The skeleton of the young man, believed to have been one of at least 35 brutally executed in the city in AD 1002 on the orders of the king, was couriered from its home at Oxfordshire County Council’s Museums Resource Centre in Standlake, West Oxfordshire, to Copenhagen earlier this month.

The bones were laid out last Wednesday (June 9) after a period in quarantine.

Ancient DNA evidence published last year revealed that the skeleton – labelled SK1756 but named Vidar by its Danish hosts – is a close relative, such as an uncle, nephew, grandson or half-brother, of a skeleton uncovered during an excavation in Denmark.

Both will soon be on display to the public at a Viking exhibition at the National Museum of Denmark and have already been the subject of a Danish documentary, partly filmed in Oxfordshire last September.

Oxfordshire County Council’s Curator of Archaeology, Angie Bolton, said: “It was a bit emotional waving goodbye to him after all of this planning, filming, and getting to know his story.”

The mass grave was discovered in 2008 when archaeological excavations took place ahead of a development in the grounds of Oxford University’s St John’s College. Research shows that they had all been massacred at the same time, probably in AD 1002.

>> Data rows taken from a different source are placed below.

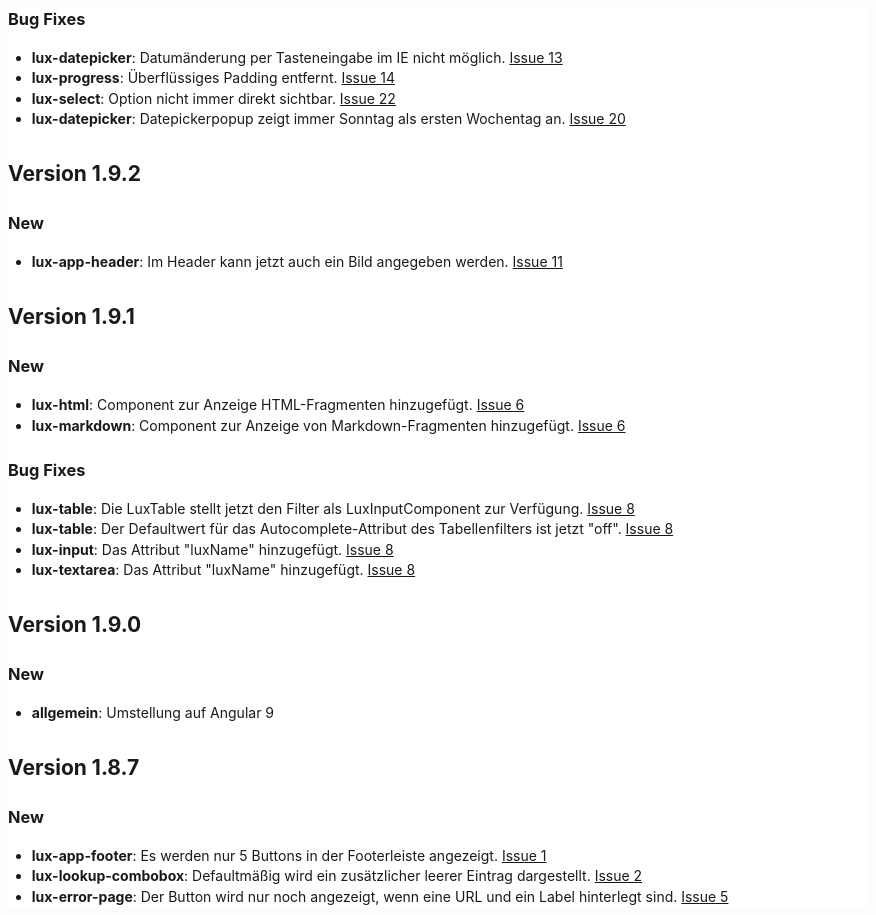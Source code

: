 ### Bug Fixes

- **lux-datepicker**: Datumänderung per Tasteneingabe im IE nicht möglich. [Issue 13](https://github.com/IHK-GfI/lux-components/issues/13)
- **lux-progress**: Überflüssiges Padding entfernt. [Issue 14](https://github.com/IHK-GfI/lux-components/issues/14)
- **lux-select**: Option nicht immer direkt sichtbar. [Issue 22](https://github.com/IHK-GfI/lux-components/issues/22)
- **lux-datepicker**: Datepickerpopup zeigt immer Sonntag als ersten Wochentag an. [Issue 20](https://github.com/IHK-GfI/lux-components/issues/20)

## Version 1.9.2

### New

- **lux-app-header**: Im Header kann jetzt auch ein Bild angegeben werden. [Issue 11](https://github.com/IHK-GfI/lux-components/issues/11)

## Version 1.9.1

### New

- **lux-html**: Component zur Anzeige HTML-Fragmenten hinzugefügt. [Issue 6](https://github.com/IHK-GfI/lux-components/issues/6)
- **lux-markdown**: Component zur Anzeige von Markdown-Fragmenten hinzugefügt. [Issue 6](https://github.com/IHK-GfI/lux-components/issues/6)

### Bug Fixes

- **lux-table**: Die LuxTable stellt jetzt den Filter als LuxInputComponent zur Verfügung. [Issue 8](https://github.com/IHK-GfI/lux-components/issues/8)
- **lux-table**: Der Defaultwert für das Autocomplete-Attribut des Tabellenfilters ist jetzt "off". [Issue 8](https://github.com/IHK-GfI/lux-components/issues/8)
- **lux-input**: Das Attribut "luxName" hinzugefügt. [Issue 8](https://github.com/IHK-GfI/lux-components/issues/8)
- **lux-textarea**: Das Attribut "luxName" hinzugefügt. [Issue 8](https://github.com/IHK-GfI/lux-components/issues/8)

## Version 1.9.0

### New

- **allgemein**: Umstellung auf Angular 9

## Version 1.8.7

### New

- **lux-app-footer**: Es werden nur 5 Buttons in der Footerleiste angezeigt. [Issue 1](https://github.com/IHK-GfI/lux-components/issues/1)
- **lux-lookup-combobox**: Defaultmäßig wird ein zusätzlicher leerer Eintrag dargestellt. [Issue 2](https://github.com/IHK-GfI/lux-components/issues/2)
- **lux-error-page**: Der Button wird nur noch angezeigt, wenn eine URL und ein Label hinterlegt sind. [Issue 5](https://github.com/IHK-GfI/lux-components/issues/5)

While 33 of them were tall, robust adult males, two were adolescents who had all met a violent death but did not necessarily lead a violent life.

Oxford Mail: A Viking re-enactment in Shetland.

Isotopic analysis suggests that some of the victims originated from within the UK, Denmark and Germany.

SK1756 had been hit with a sword eight to ten times in the head and stabbed several times in the spine.

The massacre was prompted by King Aethelred II’s inability to stop Viking invaders from raiding England towards the end of the 10th century, despite paying them large bribes to stop.

As a result, in AD 1002 he issued a decree ordering the killing of all Danes on St Brice’s Day, including Danish raiders, settlers and their offspring.

The timing, plus historical and archaeological evidence suggests that the remains found in Oxford were probably of people killed as part of this decree.

The Danish exhibition is due to run in various forms until 2024 and was the brainchild of Dr Rane Willerslev, Director of the National Museum of Denmark.

His twin brother Eske – an expert in DNA – helped to establish the family link between the two skeletons.

The Oxfordshire Museum, in Woodstock, has another of the massacred Oxford Vikings on display as part of its Skeleton Science exhibition, which opened to the public last month. The museum and display is free to visit.